Sunday, 6 October 2013

Panes Of Glass

The walking wounded; someone with me last night used that phrase to describe the mass of humanity, all of us damaged by the vicissitudes of life, damaged by the daily insults and slurs of merely living. We all feel the arrows and cuts of this battle of life, the beating that our own emotions hand to us. We do this to ourselves, mostly, through our own self-judgement and self-condemnation. We hold the knife and willfully push it inwards, seeing ourselves as not worthy of all the good things that life hands to us.
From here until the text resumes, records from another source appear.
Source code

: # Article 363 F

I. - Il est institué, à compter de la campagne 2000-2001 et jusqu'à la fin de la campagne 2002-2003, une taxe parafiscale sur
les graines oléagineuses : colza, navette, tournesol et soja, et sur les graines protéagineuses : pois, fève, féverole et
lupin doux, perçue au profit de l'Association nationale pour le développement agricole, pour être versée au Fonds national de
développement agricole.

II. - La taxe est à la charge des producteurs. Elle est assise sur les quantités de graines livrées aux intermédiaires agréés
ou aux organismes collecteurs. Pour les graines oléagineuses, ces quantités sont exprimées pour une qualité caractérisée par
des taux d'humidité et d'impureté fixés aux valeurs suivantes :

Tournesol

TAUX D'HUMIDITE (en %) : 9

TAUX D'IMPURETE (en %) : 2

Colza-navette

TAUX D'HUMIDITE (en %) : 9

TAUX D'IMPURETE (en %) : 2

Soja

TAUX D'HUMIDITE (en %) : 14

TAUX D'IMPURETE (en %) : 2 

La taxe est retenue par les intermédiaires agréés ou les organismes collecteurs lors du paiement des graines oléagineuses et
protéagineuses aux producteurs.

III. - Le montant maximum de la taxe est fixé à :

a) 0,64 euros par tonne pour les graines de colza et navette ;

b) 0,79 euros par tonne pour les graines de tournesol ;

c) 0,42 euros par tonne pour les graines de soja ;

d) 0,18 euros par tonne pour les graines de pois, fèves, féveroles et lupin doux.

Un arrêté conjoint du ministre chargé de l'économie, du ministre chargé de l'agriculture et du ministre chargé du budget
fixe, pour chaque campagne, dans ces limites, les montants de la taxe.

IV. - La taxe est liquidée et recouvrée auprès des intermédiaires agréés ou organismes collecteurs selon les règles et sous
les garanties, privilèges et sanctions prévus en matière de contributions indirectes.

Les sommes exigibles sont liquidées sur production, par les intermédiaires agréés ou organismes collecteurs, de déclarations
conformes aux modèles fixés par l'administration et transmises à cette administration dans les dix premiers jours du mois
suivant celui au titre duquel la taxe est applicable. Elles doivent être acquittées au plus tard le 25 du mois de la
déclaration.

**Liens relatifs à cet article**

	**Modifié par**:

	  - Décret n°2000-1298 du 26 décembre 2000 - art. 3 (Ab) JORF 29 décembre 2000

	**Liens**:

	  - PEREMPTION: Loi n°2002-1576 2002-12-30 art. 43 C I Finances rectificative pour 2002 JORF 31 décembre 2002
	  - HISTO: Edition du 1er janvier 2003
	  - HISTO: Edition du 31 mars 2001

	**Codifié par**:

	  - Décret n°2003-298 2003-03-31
We see ourselves darkly.

It starts early, very early in our life. As children, born into life, we arrive a clear pane of glass, unblemished, without marks. Then, as we move onward, life puts its fingers on us, smudging our clear pane, fuzzing up the picture, making life unclear. Life works on us, scratching our surface, sometimes digging deep and leaving scars on the glass. For most of us, we see through the glass dim, living in uncertainty. For some of us, the damage it too great; we break and remain broken.

As a parent, my goal has always been to scratch that glass as little as possible, to leave the least smudge, to give my children the best chance at clarity in their lives. I have always believed that the less we handle our children's lives, the more they learn to handle them on their own; the less we touch the glass, the more they can see through it. Even as an adult parent of adult children, I have tried, often unsuccessfully, to keep my smudging minimal.

Yet it is not only our children that we scratch as we move through life. We mar the surface of all we love, leaving our indelible prints on those who we contact lightly or strongly, the more intimate and personal the touch, the greater the impact on the glass surface of their lives. With our families we leave the greatest mark, yet we leave a film on the glass of all we touch, often without even knowing we have done so. Our very contact with friends and lovers means we colour and cloud their view, and they ours.

Life is complicated, messy, uncertain. We awaken each day unknowing of its end, uncertain of its path, and unwilling to let it go. We move through these panes of glass, touching them, smudging them, and at times leaving them shattered by our passing. This is our destiny, the path of our life; to do this is to be human, to exist. It's just the way it is.

1 comment:

  1. Richard,

    This post is beautifully written and how I have felt recently. I am happily married and have been for 22 years but my memories of a past love have resurfaced. He and I had such an impact on eachothers life, it shaped how we view relationships now. I think everyone we are close to leaves a small part of themselves with us.